• _Your objective_: With all pictures excluded, restate the records that follow exactly as written.
*** Begin section ***
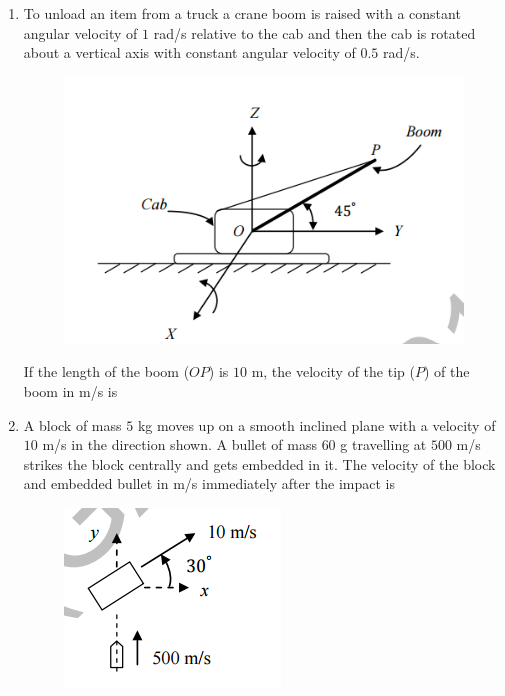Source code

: \documentclass[a4paper,10pt]{article}
\begin{document}
\begin{enumerate}
    \item To unload an item from a truck a crane boom is raised with a constant angular velocity of $1$ rad/s relative to the cab and then the cab is rotated about a vertical axis with constant angular velocity of $0.5$ rad/s.
    \begin{figure}[H] \centering \includegraphics[width=0.6\columnwidth]{q20_solid.png} \caption*{} \label{fig:q20_solid} \end{figure}
    If the length of the boom ($OP$) is $10$ m, the velocity of the tip ($P$) of the boom in m/s is
    
    \hfill{}
    \begin{enumerate}[label=\Alph*)]
    \end{enumerate}

    \item A block of mass $5$ kg moves up on a smooth inclined plane with a velocity of $10$ m/s in the direction shown. A bullet of mass $60$ g travelling at $500$ m/s strikes the block centrally and gets embedded in it. The velocity of the block and embedded bullet in m/s immediately after the impact is
    \begin{figure}[H] \centering \includegraphics[width=0.4\columnwidth]{q21_solid.png} \caption*{} \label{fig:q21_solid} \end{figure}
    

\end{enumerate}
\end{document}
*** End section ***
• _Response to this exercise_:
Source code

: \documentclass[a4paper,10pt]{article}
\begin{document}
\begin{enumerate}
    \item To unload an item from a truck a crane boom is raised with a constant angular velocity of $1$ rad/s relative to the cab and then the cab is rotated about a vertical axis with constant angular velocity of $0.5$ rad/s.
    \begin{figure}[H] \centering \includegraphics[width=0.6\columnwidth]{q20_solid.png} \caption*{} \label{fig:q20_solid} \end{figure}
    If the length of the boom ($OP$) is $10$ m, the velocity of the tip ($P$) of the boom in m/s is
    
    \hfill{}
    \begin{enumerate}[label=\Alph*)]
    \end{enumerate}

    \item A block of mass $5$ kg moves up on a smooth inclined plane with a velocity of $10$ m/s in the direction shown. A bullet of mass $60$ g travelling at $500$ m/s strikes the block centrally and gets embedded in it. The velocity of the block and embedded bullet in m/s immediately after the impact is
    \begin{figure}[H] \centering \includegraphics[width=0.4\columnwidth]{q21_solid.png} \caption*{} \label{fig:q21_solid} \end{figure}
    

\end{enumerate}
\end{document}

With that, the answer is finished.